- Episode no.: Season 2 Episode 11
- Directed by: Jack Smight
- Written by: Rod Serling
- Production code: 173-3665
- Original air date: December 23, 1960

Guest appearances
- Art Carney as Henry Corwin; John Fiedler as Mr. Dundee; Val Avery as the Bartender; Meg Wyllie as Sister Florence; Kay Cousins Johnson as Irate Mother; Burt Mustin as Old Man; Frank Mills;

Episode chronology
| ← Previous "A Most Unusual Camera" | Next → "Dust" |
- The Twilight Zone (1959 TV series, season 2)

= The Night of the Meek (The Twilight Zone, 1959) =

"The Night of the Meek" is episode 47 of the American television anthology series The Twilight Zone. It originally aired on December 23, 1960, on CBS. It was one of the six episodes of the second season which were shot on videotape in a short-lived experiment aimed to cut costs.

==Introductory scene/opening narration==
As snow begins to fall, a drunk Henry Corwin, wearing his Santa Claus suit, stumbles and half-falls at a curbside lamppost. He is approached by two tenement children pleading for toys, a Christmas dinner, and "a job for my daddy." As Corwin begins to sob, the camera turns to Rod Serling standing on the sidewalk:

This is Mr. Henry Corwin, normally unemployed, who once a year takes the lead role in the uniquely popular American institution, that of the department-store Santa Claus in a road-company version of 'The Night Before Christmas'. But in just a moment Mr. Henry Corwin, ersatz Santa Claus, will enter a strange kind of North Pole which is one part the wondrous spirit of Christmas and one part the magic that can only be found...in the Twilight Zone.

==Plot==
On Christmas Eve, Corwin arrives for his seasonal job as a department-store Santa an hour late and obviously drunk. When customers complain, Dundee, the manager, fires him and orders him off the premises. Corwin says that he drinks because he lives in a rooming house with the poor, for whom he is incapable of fulfilling his role as Santa. He declares that if he had just one wish granted him on Christmas Eve, he'd "like to see the meek inherit the earth."

Still in his outfit, he returns to the bar but is refused re-entry by Bruce, the bartender. Stumbling into an alley, he hears sleigh bells. A cat knocks down a large burlap bag full of empty cans, but when Corwin trips over it, it is now filled with gift-wrapped packages. Overjoyed at his sudden ability to fulfill dreams, Corwin proceeds to hand out presents to passing children and then to derelict men attending Christmas Eve service at a mission house. Irritated by the disruption, the proprietress goes outside to fetch Officer Flaherty.

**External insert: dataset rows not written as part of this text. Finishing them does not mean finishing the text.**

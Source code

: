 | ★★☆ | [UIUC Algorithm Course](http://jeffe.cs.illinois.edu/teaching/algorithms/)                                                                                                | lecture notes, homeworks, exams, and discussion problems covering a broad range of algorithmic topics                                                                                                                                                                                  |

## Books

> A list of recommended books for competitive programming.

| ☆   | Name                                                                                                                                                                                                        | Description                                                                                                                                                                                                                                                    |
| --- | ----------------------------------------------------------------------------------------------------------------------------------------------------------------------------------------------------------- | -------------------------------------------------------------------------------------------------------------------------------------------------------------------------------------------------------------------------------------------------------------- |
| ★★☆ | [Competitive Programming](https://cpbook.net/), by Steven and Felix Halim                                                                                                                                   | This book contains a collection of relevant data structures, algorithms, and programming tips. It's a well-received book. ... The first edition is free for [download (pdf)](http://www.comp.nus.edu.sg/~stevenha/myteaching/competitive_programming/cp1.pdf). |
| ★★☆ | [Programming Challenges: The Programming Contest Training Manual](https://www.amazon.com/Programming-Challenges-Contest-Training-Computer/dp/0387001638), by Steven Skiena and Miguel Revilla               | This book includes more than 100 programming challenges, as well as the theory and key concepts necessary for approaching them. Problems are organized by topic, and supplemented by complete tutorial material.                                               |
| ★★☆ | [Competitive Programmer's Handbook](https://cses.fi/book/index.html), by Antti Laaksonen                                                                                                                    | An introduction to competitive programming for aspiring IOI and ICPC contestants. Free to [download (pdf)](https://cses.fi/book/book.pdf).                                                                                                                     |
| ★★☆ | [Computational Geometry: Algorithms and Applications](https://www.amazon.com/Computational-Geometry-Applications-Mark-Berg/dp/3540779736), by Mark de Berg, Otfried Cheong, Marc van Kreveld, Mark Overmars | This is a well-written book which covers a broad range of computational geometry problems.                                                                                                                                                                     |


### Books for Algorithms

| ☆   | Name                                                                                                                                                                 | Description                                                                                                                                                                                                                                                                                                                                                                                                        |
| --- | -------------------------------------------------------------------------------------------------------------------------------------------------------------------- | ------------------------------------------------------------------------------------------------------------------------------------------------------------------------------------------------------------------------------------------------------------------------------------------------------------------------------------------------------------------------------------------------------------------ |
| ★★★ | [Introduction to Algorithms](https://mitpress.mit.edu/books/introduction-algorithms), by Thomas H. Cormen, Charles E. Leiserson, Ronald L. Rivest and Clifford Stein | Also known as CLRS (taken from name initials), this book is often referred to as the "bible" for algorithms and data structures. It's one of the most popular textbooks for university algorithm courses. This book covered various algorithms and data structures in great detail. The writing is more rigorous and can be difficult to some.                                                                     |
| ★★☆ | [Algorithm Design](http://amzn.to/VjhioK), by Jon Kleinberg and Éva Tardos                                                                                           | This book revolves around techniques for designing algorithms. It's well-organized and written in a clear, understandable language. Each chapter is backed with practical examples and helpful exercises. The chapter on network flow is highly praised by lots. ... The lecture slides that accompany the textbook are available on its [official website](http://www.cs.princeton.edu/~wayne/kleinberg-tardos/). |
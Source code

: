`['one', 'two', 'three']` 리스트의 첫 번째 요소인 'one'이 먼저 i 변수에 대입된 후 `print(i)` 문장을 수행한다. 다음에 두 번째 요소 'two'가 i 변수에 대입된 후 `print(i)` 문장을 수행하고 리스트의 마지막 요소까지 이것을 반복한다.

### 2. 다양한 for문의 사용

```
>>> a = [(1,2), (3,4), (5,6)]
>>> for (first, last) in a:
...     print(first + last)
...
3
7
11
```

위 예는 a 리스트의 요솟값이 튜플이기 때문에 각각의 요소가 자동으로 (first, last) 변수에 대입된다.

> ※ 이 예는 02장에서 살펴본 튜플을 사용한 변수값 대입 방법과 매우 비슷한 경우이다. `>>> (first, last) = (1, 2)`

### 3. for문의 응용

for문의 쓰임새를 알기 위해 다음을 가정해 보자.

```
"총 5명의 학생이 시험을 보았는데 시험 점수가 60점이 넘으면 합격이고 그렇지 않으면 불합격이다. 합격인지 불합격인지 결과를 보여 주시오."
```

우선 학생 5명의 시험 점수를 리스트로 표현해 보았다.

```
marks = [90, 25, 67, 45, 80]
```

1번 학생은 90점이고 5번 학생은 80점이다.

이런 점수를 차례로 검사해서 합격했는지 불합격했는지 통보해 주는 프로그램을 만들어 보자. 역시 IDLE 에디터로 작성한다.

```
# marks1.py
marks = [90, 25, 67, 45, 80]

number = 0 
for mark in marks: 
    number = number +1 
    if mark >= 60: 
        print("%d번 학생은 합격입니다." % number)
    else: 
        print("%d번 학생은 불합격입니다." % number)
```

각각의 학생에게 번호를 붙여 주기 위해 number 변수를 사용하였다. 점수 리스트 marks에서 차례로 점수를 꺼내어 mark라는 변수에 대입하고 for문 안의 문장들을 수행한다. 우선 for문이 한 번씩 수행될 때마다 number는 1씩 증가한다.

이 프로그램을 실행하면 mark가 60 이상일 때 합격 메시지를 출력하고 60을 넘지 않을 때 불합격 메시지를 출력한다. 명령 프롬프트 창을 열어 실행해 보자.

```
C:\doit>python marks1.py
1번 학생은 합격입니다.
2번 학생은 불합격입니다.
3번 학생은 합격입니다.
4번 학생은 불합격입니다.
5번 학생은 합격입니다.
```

Flaherty takes Corwin to the police station on suspicion of theft. Dundee meets them at the station, where he and Flaherty find Corwin's sack is full of empty cans, as it was before, when the cat knocked it over. Angry at having his time wasted, Dundee accuses Flaherty of incompetence; when Dundee challenges Corwin to produce a bottle of cherry brandy, vintage 1903, Corwin does just that, and is set free. He continues to distribute gifts until midnight, when the bag is empty.

A man named Burt, whose desired pipe and smoking jacket comes from Corwin's bag, points out that Corwin himself has not received a gift. Corwin says that if he had his choice of any gift at all, "I think I'd wish I could do this every year." Returning to the alley where the gift-laden bag had presented itself, he encounters an elf sitting in a large reindeer-hauled sleigh, waiting for him. Realizing that his wish has come true and he is now the real Santa Claus, Corwin sits in the sleigh and sets off with the elf.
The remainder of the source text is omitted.